The problem that you describe can be related to multiple factors. One of which you discuss which is feed incompatibility. Feedstocks become incompatible when there is a mixture of cracked and paraffinic materials. The mixing of these two materials allows for the saltation, precipitation or dropping out of the asphaltene material. This can also happen when the feedstocks contain a cracked stock and a virgin stock, such as you have referenced above. Once the asphaltenes have precipitated or dropped out, then they lead to accelerated coke formation. This occurs to the unreacted portion of the feedstocks whilst in the bottom of the main fractionator (aka main column).
Additional factors are:
Unvaporized feed , due to the amount of the high boiling fraction. This is especially problematic in units processing heavy/high-boiling point resid feedstocks. One normally examines the boiling-point of the feed and compares it to the regenerator temperature, feed pre-heat temperature and the pressure at the feed injection zone (this is the unit pressure plus the catalyst head of the riser, plus the cyclone P plus the P of the reaction termination device (aka the RTD)).

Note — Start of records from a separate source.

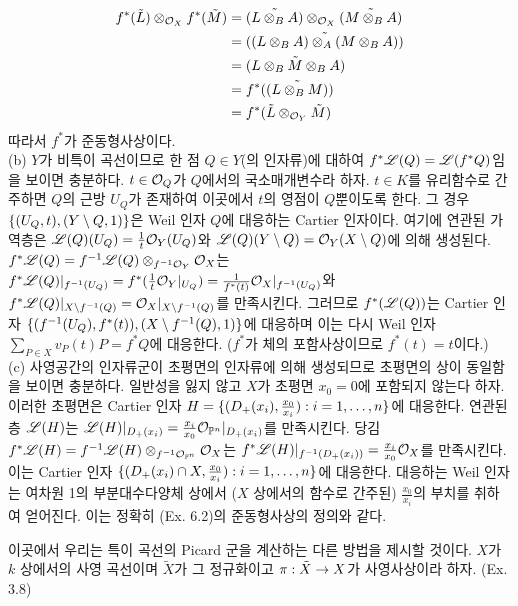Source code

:\begin{enumerate}[label=\tb{6.\arabic*.},itemindent=0mm,itemsep=4mm]
	\begin{align*}
	f^*(\tilde L)\otimes_{\mathcal{O}_X}f^*(\tilde M)&=\tilde{(L\otimes_BA)}\otimes_{\mathcal{O}_X}\tilde{(M\otimes_BA)}\\
	&=\tilde{((L\otimes_BA)\otimes_A(M\otimes_BA))}\\
	&=\tilde{(L\otimes_BM\otimes_BA)}\\
	&=f^*(\tilde{(L\otimes_BM)})\\
	&=f^*(\tilde L\otimes_{\mathcal{O}_Y}\tilde M)
	\end{align*}
	따라서 $f^*$가 준동형사상이다.\\
	(b) $Y$가 비특이 곡선이므로 한 점 $Q\in Y$(의 인자류)에 대하여 $f^*\mathscr{L}(Q)=\mathscr{L}(f^*Q)$임을 보이면 충분하다.
	$t\in\mathcal{O}_Q$가 $Q$에서의 국소매개변수라 하자.
	$t\in K$를 유리함수로 간주하면 $Q$의 근방 $U_Q$가 존재하여 이곳에서 $t$의 영점이 $Q$뿐이도록 한다.
	그 경우 $\{(U_Q,t),(Y\setminus Q,1)\}$은 Weil 인자 $Q$에 대응하는 Cartier 인자이다.
	여기에 연관된 가역층은 $\mathscr{L}(Q)(U_Q)=\frac{1}{t}\mathcal{O}_Y(U_Q)$와 $\mathscr{L}(Q)(Y\setminus Q)=\mathcal{O}_Y(X\setminus Q)$에 의해 생성된다.
	$f^*\mathscr{L}(Q)=f^{-1}\mathscr{L}(Q)\otimes_{f^{-1}\mathcal{O}_Y}\mathcal{O}_X$는
	$f^*\mathscr{L}(Q)|_{f^{-1}(U_Q)}=f^*(\frac{1}{t}\mathcal{O}_Y|_{U_Q})=\frac{1}{f^*(t)}\mathcal{O}_X|_{f^{-1}(U_Q)}$와
	$f^*\mathscr{L}(Q)|_{X\setminus f^{-1}(Q)}=\mathcal{O}_X|_{X\setminus f^{-1}(Q)}$를 만족시킨다.
	그러므로 $f^*(\mathscr{L}(Q))$는 Cartier 인자 $\{(f^{-1}(U_Q),f^*(t)),(X\setminus f^{-1}(Q),1)\}$에 대응하며
	이는 다시 Weil 인자 $\sum_{P\in X}v_P(t)P=f^*Q$에 대응한다. ($f^*$가 체의 포함사상이므로 $f^*(t)=t$이다.)\\
	(c) 사영공간의 인자류군이 초평면의 인자류에 의해 생성되므로 초평면의 상이 동일함을 보이면 충분하다.
	일반성을 잃지 않고 $X$가 초평면 $x_0=0$에 포함되지 않는다 하자.
	이러한 초평면은 Cartier 인자 $H=\{(D_+(x_i),\frac{x_0}{x_i}):i=1,\ldots,n\}$에 대응한다.
	연관된 층 $\mathscr{L}(H)$는 $\mathscr{L}(H)|_{D_+(x_i)}=\frac{x_i}{x_0}\mathcal{O}_{\mathbb{P}^n}|_{D_+(x_i)}$를 만족시킨다.
	당김 $f^*\mathscr{L}(H)=f^{-1}\mathscr{L}(H)\otimes_{f^{-1}\mathcal{O}_{\mathbb{P}^n}}\mathcal{O}_X$는
	$f^*\mathscr{L}(H)|_{f^{-1}(D_+(x_i))}=\frac{x_i}{x_0}\mathcal{O}_X$를 만족시킨다.
	이는 Cartier 인자 $\{(D_+(x_i)\cap X,\frac{x_0}{x_i}):i=1,\ldots,n\}$에 대응한다.
	대응하는 Weil 인자는 여차원 1의 부분대수다양체 상에서 ($X$ 상에서의 함수로 간주된) $\frac{x_0}{x_i}$의 부치를 취하여 얻어진다.
	이는 정확히 (Ex. 6.2)의 준동형사상의 정의와 같다.
	{\renewcommand{\labelenumi}{\tb{*6.\arabic{enumi}.}}
	\item {} 이곳에서 우리는 특이 곡선의 Picard 군을 계산하는 다른 방법을 제시할 것이다.
	$X$가 $k$ 상에서의 사영 곡선이며 $\tilde X$가 그 정규화이고 $\pi:\tilde X\rightarrow X$가 사영사상이라 하자. (Ex. 3.8)
}
\end{enumerate}
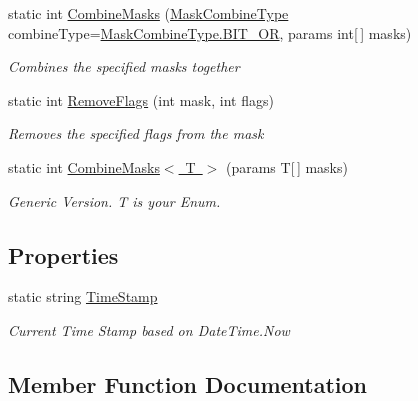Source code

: \begin{DoxyCompactItemize}
static int \mbox{\hyperlink{class_a_d_l_1_1_utils_a75c77c4689775aca5a14e1e046e289fc}{Combine\+Masks}} (\mbox{\hyperlink{namespace_a_d_l_a887d1db091d273083278875e32842128}{Mask\+Combine\+Type}} combine\+Type=\mbox{\hyperlink{namespace_a_d_l_a887d1db091d273083278875e32842128a377da01fa3eaa9e9d6a69a2fa415fe7b}{Mask\+Combine\+Type.\+B\+I\+T\+\_\+\+OR}}, params int\mbox{[}$\,$\mbox{]} masks)
\begin{DoxyCompactList}\small\item\em Combines the specified masks together \end{DoxyCompactList}\item 
static int \mbox{\hyperlink{class_a_d_l_1_1_utils_ac01ab97bc36cb231f4f06cadce9b2aa5}{Remove\+Flags}} (int mask, int flags)
\begin{DoxyCompactList}\small\item\em Removes the specified flags from the mask \end{DoxyCompactList}\item 
static int \mbox{\hyperlink{class_a_d_l_1_1_utils_af62716f1f25f794bbd3212966610baed}{Combine\+Masks$<$ T $>$}} (params T\mbox{[}$\,$\mbox{]} masks)
\begin{DoxyCompactList}\small\item\em Generic Version. T is your Enum. \end{DoxyCompactList}\end{DoxyCompactItemize}
\subsection*{Properties}
\begin{DoxyCompactItemize}
\item 
static string \mbox{\hyperlink{class_a_d_l_1_1_utils_a93a1013d16031cf968a4383b56f4b24f}{Time\+Stamp}}
\begin{DoxyCompactList}\small\item\em Current Time Stamp based on Date\+Time.\+Now \end{DoxyCompactList}\end{DoxyCompactItemize}


\subsection{Member Function Documentation}
\mbox{\label{class_a_d_l_1_1_utils_a75c77c4689775aca5a14e1e046e289fc}}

This is analogous to performing a flash calculation for a crude unit. The higher the boiling point, the lower the regenerator temperature, the higher the pressure at the feed injection zone and the lower the feed pre-heat then there is a much higher likelihood of not vaporizing a portion of the feed. This issue tends to manifest itself in coking of the reactor cyclone gas outlet tubes, coking in the reactor overhead transfer line, coking in the reactor overhead line to the main fractionator inlet, and coking within the bottom of the main fractionator.
Also, there is unvaporized feed due to too low of a feed temperature. This prevents proper atomization of the feedstock, especially the heavier/higher boiling fraction. The results are the same as the unvaporized feed in the paragraph above.
Damaged feed injectors or too low of feed atomization/dispersion steam can also lead to poor feed vaporization. Gas oil feedstocks generally require between 1 and 2 wt % of feed atomization/dispersion steam. This amount of steam increases as the feedstock becomes heavier/higher boiling. A target for light resid feeds is 4 wt%, and for really heavy/high boiling feedstocks between 6 and 8 wt% atomization/dispersion steam can be required.
There is also an issue with higher conradson carbon residue and low catalyst circulation. However, this usually manifests itself as coking within the feed injector region.
Additionally, the coking within the main fractionator (aka main column) can be impacted by both the temperature within the bottom pool of the main fractionator and the residence time (level and volume) of the main fractionator. Many refiners have found that the temperature of the main fractionator bottom is unit specific. This temperature is impacted by: feed quality, process variables (Cat-to-oil, reactor temperature, riser residence time, atomization/dispersion steam rate, catalyst type), and the volume or residence time of the main fractionator liquid pool. Refiners with good quality gas oil, higher severity operations and small to medium main fractionator bottoms liquid pools can operate the main fractionator with a pool temperature of ~695F (~368C). This pool temperature drops significantly as the variables listed above change. It is not uncommon to find main fraction bottom pool temperatures as low as ~635F (~335C).
Finally, for those refiners who process resid feeds that contains high contaminant metals (for example – Ni, V, Fe), the need to passivate the contaminant metal Nickel (Ni) usually requires the passivation agent Antimony (Sb). If the refinery attempts to deposit the antimony too quickly, it is highly likely that a portion of the antimony will not deposit onto the cracking catalyst but instead be carried into the bottom of the main fractionator with hydrocarbon products and unconverted feed. Once in the main fraction bottom pool, the antimony catalyzes coke formation.